The case for enhanced due diligence in the pharma sector – and how to achieve it
Pharmaceutical companies are among the most regulated businesses in the world, from drug safety bodies with exacting requirements to competition authorities determined to prevent market abuse. But while pharma businesses have developed sophisticated compliance functions to meet their obligations, it’s still possible to get caught out in less obvious areas. Those lacking understanding of customers, employees, vendors and partners can quickly find themselves in hot water.
Given the size of healthcare budgets around the world, the pharmaceutical sector is an obvious target for corruption. As long ago as 2010, the World Health Organisation warned that corruption was the leading explanation for inefficiencies in the global health system. Since then, companies in the sector have recently found themselves linked to – and sometimes the subject of – anti-corruption investigations.
The stakes keep rising
In some instances, such cases have had highly adverse outcomes. In 2018, for example, the Securities and Exchange Commission announced that the French pharmaceutical company Sanofi would pay more than $25m to resolve charges that its subsidiaries had made corrupt payments to win business.

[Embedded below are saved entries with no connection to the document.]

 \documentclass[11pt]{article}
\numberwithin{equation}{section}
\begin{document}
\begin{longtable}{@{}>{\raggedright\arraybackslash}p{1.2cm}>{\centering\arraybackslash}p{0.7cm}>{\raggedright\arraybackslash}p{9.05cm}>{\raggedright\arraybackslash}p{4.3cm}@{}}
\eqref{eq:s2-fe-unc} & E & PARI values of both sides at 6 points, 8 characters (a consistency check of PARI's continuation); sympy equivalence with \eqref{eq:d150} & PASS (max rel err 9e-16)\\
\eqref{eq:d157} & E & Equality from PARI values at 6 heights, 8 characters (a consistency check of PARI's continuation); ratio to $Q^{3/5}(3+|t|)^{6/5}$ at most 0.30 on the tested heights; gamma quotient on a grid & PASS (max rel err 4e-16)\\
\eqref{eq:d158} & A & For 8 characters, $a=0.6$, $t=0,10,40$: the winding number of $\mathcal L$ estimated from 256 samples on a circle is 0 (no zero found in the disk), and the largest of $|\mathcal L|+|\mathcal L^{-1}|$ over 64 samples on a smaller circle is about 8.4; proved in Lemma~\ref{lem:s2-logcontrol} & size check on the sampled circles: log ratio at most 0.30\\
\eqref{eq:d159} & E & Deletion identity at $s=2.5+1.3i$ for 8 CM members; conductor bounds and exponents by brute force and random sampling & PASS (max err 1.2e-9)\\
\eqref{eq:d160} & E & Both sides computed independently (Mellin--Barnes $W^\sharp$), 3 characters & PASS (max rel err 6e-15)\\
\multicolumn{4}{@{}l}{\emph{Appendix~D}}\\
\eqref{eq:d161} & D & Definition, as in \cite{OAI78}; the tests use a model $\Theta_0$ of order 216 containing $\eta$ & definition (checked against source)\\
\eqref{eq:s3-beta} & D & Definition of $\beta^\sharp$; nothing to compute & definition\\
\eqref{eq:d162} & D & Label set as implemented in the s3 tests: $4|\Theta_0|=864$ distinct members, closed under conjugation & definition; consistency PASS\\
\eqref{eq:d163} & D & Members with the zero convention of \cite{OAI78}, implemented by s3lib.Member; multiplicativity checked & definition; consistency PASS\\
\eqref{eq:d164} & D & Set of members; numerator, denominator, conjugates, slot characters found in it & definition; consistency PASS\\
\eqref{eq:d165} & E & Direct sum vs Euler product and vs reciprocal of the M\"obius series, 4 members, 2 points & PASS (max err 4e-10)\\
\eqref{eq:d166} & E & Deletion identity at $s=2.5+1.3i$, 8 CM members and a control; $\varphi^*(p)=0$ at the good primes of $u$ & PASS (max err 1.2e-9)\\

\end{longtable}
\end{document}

Legislation such as the US Foreign Corrupt Practices Act is industry-agnostic, but weighs disproportionately heavily on multinational pharma companies with global businesses and international supply chains. Those without robust due diligence controls may find themselves very exposed.
The reality of the pharma sector is that businesses must deal with complex market environments where demand often depends on public health officials or payer agencies, where distribution networks are often convoluted and opaque, and where the supply chain extends across different phases in different ways for different products. This complexity leaves pharmaceutical companies particularly vulnerable to incidents of bribery and other types of corruption.
Money laundering is one obvious risk. Regulators have warned that the pharma sector has been targeted by financial criminals seeking to execute frauds known as transaction laundering. Exploiting online payment processes and cross-border financial systems, criminals have used sales of pharmaceutical products to bring dirty money into clean accounts.
Elsewhere, mergers and acquisitions activity is another area where a lack of adequate due diligence can be especially damaging to pharma businesses. M&A volumes in the pharma sector have consistently been high in recent years, with deal-making regarded as an important plan of many company’s growth strategies. But a deal that lands your business with an historic problem could prove catastrophic.
Just ask the Japanese business Daiichi Sankyo that eventually felt compelled to sell its investment in India’s Ranbaxy at a huge loss, such was the damage caused by US regulators charging the latter company with malpractice. Or consider the case of US medical devices business Stryker, which bought Sage Products in April 2016 and then found that a pre-existing product recall was being expanded and then hit with regulatory action.
Smart due diligence in M&A transactions can reduce the risk of such mishaps. In 2018, for example, the German healthcare group Fresenius announced it was pulling out of a deal to buy the US drug maker Akorn after discovering data integrity breaches.
Mitigating the risk
Pharma businesses need to recognise that many different authorities are alert to the risks inherent in the sector. Both the European Commission and Transparency International have published reports highlighting the risk of corruption in the pharma sector. Industry regulators are stepping up investigation and enforcement in areas ranging from patient safety to sales and marketing and from supply chain management to product pricing.
Against this backdrop, pharma companies will need to expand and enhance their due diligence activities in the months and years to come. That could mean anything from more rigorous know-your-customer procedures to more detailed diligence research work during M&A processes.
However, making this shift may not be straightforward, particularly for businesses with global activities and operations – including work in marketplaces where transparency and visibility are sub-optimal. A piecemeal approach will not be enough to tackle all potential vulnerabilities.
Instead, technology may offer the best way to institutionalise, standardise and automate due diligence work. Operating through a single technology platform will enable pharma companies to institute best practice throughout the business, irrespective of the geography or function responsible for diligence. Supply chain managers, for example, may use the platform for compliance work with new suppliers; sales and marketing will want to screen customers; finance and risk may focus on joint venture partners or potential acquisitions.
These solutions can also be crucial in tracking and recording due diligence work. This not only ensures every part of the organisation is working in the same way, but it also provides an audit trail that may prove invaluable in instances where problems subsequently come to light and regulators take an interest.
The bottom line for pharma businesses is that failures in due diligence expose them to the risk of substantial reputational and financial damage. Predicting where the next problem will occur may not be straightforward, but institutionalising best practice through new technologies and tools will substantially increase the chances of spotting it ahead of time.